→ **What the exercise asks**
Reproduce the entries below exactly, but only from the line containing "## [!$!LiVe!!~•Juventus vs." to the line containing "## [!$!FrEE!!~Atletico Madrid", inclusive.

→ **Saved data entries**
━━━━

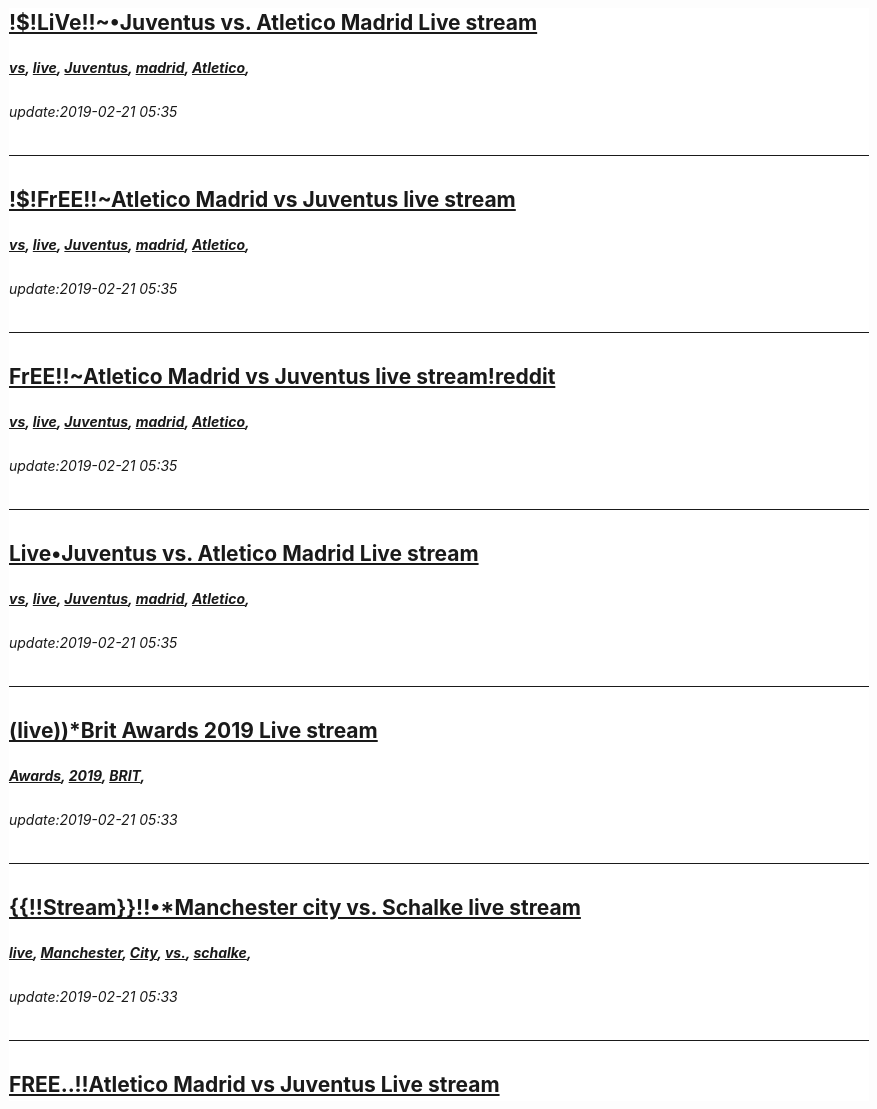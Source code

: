 ## [!$!LiVe!!~•Juventus vs. Atletico Madrid Live stream](https://qiita.com/harami05/items/9b92a603b413ed9346cf)
##### [vs](https://qiita.com/tags/vs), [live](https://qiita.com/tags/live), [Juventus](https://qiita.com/tags/Juventus), [madrid](https://qiita.com/tags/madrid), [Atletico](https://qiita.com/tags/Atletico), 
###### update:2019-02-21 05:35
---
## [!$!FrEE!!~Atletico Madrid vs Juventus live stream](https://qiita.com/harami05/items/931e6d9c974956d18949)
##### [vs](https://qiita.com/tags/vs), [live](https://qiita.com/tags/live), [Juventus](https://qiita.com/tags/Juventus), [madrid](https://qiita.com/tags/madrid), [Atletico](https://qiita.com/tags/Atletico), 
###### update:2019-02-21 05:35
---
## [FrEE!!~Atletico Madrid vs Juventus live stream!reddit](https://qiita.com/harami05/items/0debc5791b3420b9efb6)
##### [vs](https://qiita.com/tags/vs), [live](https://qiita.com/tags/live), [Juventus](https://qiita.com/tags/Juventus), [madrid](https://qiita.com/tags/madrid), [Atletico](https://qiita.com/tags/Atletico), 
###### update:2019-02-21 05:35
---
## [Live•Juventus vs. Atletico Madrid Live stream](https://qiita.com/harami05/items/7d6f2954c4a338afd56a)
##### [vs](https://qiita.com/tags/vs), [live](https://qiita.com/tags/live), [Juventus](https://qiita.com/tags/Juventus), [madrid](https://qiita.com/tags/madrid), [Atletico](https://qiita.com/tags/Atletico), 
###### update:2019-02-21 05:35
---
## [(live))*Brit Awards 2019 Live stream](https://qiita.com/coveragejpstv/items/8157e0f2b667934c7f83)
##### [Awards](https://qiita.com/tags/Awards), [2019](https://qiita.com/tags/2019), [BRIT](https://qiita.com/tags/BRIT), 
###### update:2019-02-21 05:33
---
## [{{!!Stream}}!!•*Manchester city vs. Schalke live stream](https://qiita.com/mariaj/items/02127b101f7c3c55b618)
##### [live](https://qiita.com/tags/live), [Manchester](https://qiita.com/tags/Manchester), [City](https://qiita.com/tags/City), [vs.](https://qiita.com/tags/vs.), [schalke](https://qiita.com/tags/schalke), 
###### update:2019-02-21 05:33
---
## [FREE..!!Atletico Madrid vs Juventus Live stream](https://qiita.com/EUROPASOCCER01/items/ee110e98aeffa27f7a85)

━━━━

→ **Response for this exercise**
: ## [!$!LiVe!!~•Juventus vs. Atletico Madrid Live stream](https://qiita.com/harami05/items/9b92a603b413ed9346cf)
##### [vs](https://qiita.com/tags/vs), [live](https://qiita.com/tags/live), [Juventus](https://qiita.com/tags/Juventus), [madrid](https://qiita.com/tags/madrid), [Atletico](https://qiita.com/tags/Atletico), 
###### update:2019-02-21 05:35
---
## [!$!FrEE!!~Atletico Madrid vs Juventus live stream](https://qiita.com/harami05/items/931e6d9c974956d18949)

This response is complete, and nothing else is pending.